Changes in version 2015

• CPU Profiling
• Memory Profiling
• Telemetry
• Event Recording with Probes
• IDE Integration
• Miscellaneous

CPU Profiling

• New feature: Call counting, a lightweight CPU profiling mode.

  Call counting is a new CPU profiling mode, which is an alternative to CPU sampling and CPU tracing.

  It's a simple tool for identifying potential performance problems caused by suboptimal algorithms. The approach is based on assumption that method(s) with a big number of invocations may indicate a performance problem.

  

  • It's fast

    Call counting is specially designed to have minimal possible, almost zero overhead (see detail below).

  • Available on demand

    Just like CPU sampling and CPU tracing, call counting is off by default. You may turn it on from the start using the startup option call_counting, as well as turn on and off in runtime when necessary. When call counting is on, you may clear collected results.

  • Measures invocation counts only

    Unlike other CPU profiling modes call counting does not provide stack traces nor method times. Instead, it provides a plain method list with method invocation counts.

  • No per-thread information

    Method invocations from different threads are summed and cannot be distinguished.

  • No high-level Java EE statistics

    Probes in Auto activity mode are not activated when call counting starts. To get Java EE statistics, please instead use sampling or tracing.

  • Based on bytecode instrumentation for CPU tracing

    If you disable CPU tracing with the startup options disabletracing or disableall call counting will not be available.

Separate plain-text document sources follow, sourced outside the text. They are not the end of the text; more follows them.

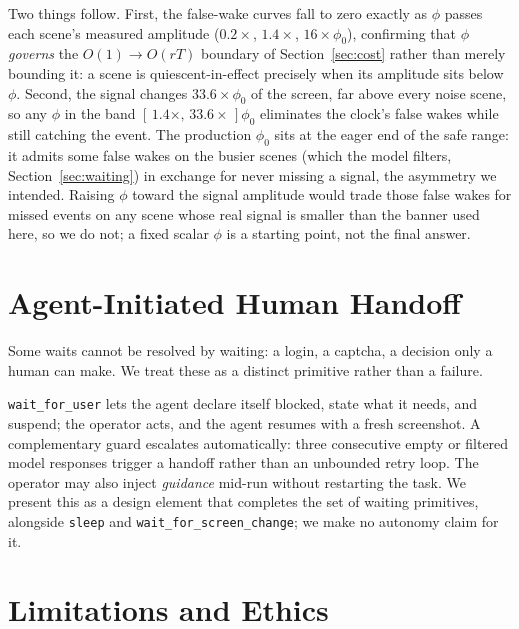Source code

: \documentclass[conference]{IEEEtran}
\begin{document}
Two things follow. First, the false-wake curves fall to zero exactly as $\phi$
passes each scene's measured amplitude ($0.2\times$, $1.4\times$, $16\times\phi_0$),
confirming that $\phi$ \emph{governs} the $O(1)\!\to\!O(rT)$ boundary of
Section~\ref{sec:cost} rather than merely bounding it: a scene is quiescent-in-effect
precisely when its amplitude sits below $\phi$. Second, the signal changes
$33.6\times\phi_0$ of the screen, far above every noise scene, so any $\phi$ in
the band $[\,1.4\times,\,33.6\times\,]\phi_0$ eliminates the clock's false wakes
while still catching the event. The production $\phi_0$ sits at the eager end of
the safe range: it admits some false wakes on the busier scenes (which the model
filters, Section~\ref{sec:waiting}) in exchange for never missing a signal, the
asymmetry we intended. Raising $\phi$ toward the signal amplitude would trade
those false wakes for missed events on any scene whose real signal is smaller than
the banner used here, so we do not; a fixed scalar $\phi$ is a starting point,
not the final answer.

\section{Agent-Initiated Human Handoff}
\label{sec:handoff}

Some waits cannot be resolved by waiting: a login, a captcha, a decision only a
human can make. We treat these as a distinct primitive rather than a failure.

\texttt{wait\_for\_user} lets the agent declare itself blocked, state what it
needs, and suspend; the operator acts, and the agent resumes with a fresh
screenshot. A complementary guard escalates automatically: three consecutive
empty or filtered model responses trigger a handoff rather than an unbounded
retry loop. The operator may also inject \emph{guidance} mid-run without
restarting the task. We present this as a design element that completes the set of
waiting primitives, alongside \texttt{sleep} and \texttt{wait\_for\_screen\_change};
we make no autonomy claim for it.

\section{Limitations and Ethics}
\end{document}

  • Not exact: some invocations may be missed

    To ensure minimal overhead invocation counts are updated without taking any locks or using test-and-set style atomic operations. As the result, some invocations of the same method happening simultaneously in parallel threads may be missed due to a race condition (non atomic integer value increment). Fortunately, the probability of such events is low, and missed invocations, if any, will normally constitute only a small fraction of all invocations.

  Use recommendation: start with call counting, continue with CPU tracing or sampling if necessary.

  Use call counting to initially detect possible problems: thanks to its low overhead, you may do this even in production.

  Further investigation may involve using CPU tracing or sampling to get comprehensive profiling results with times and stack traces (call tree).

  Availability note: call counting is not available in JRockit.

• CPU tracing results now include exact source code line numbers.

  Profiling overhead considerations

  We decided to enable line number recording by default because, according to our tests, it usually adds almost no extra tracing overhead even in call-intensive applications: the difference is usually less than 5% when CPU tracing is running and even smaller when CPU tracing is not running.

  Unfortunately, in some rare cases the extra overhead may be significant (+10% and more). To avoid it you may disable bytecode instrumentation for line number recording by specifying startup option _tracing_disable_lines (note it starts with an underscore).

  Availability note: line numbers are not available in JRockit.

• CPU tracing no longer applies user-defined filters in runtime. Instead, the adaptive tracing mode reduces tracing overhead automatically.

  Because CPU tracing was the only profiling mode which applied filters in runtime, the filters are now applied in the UI only across the profiler and their only purpose now is to improve result presentation. It's no longer needed to re-run profiling to apply the filter change in the UI.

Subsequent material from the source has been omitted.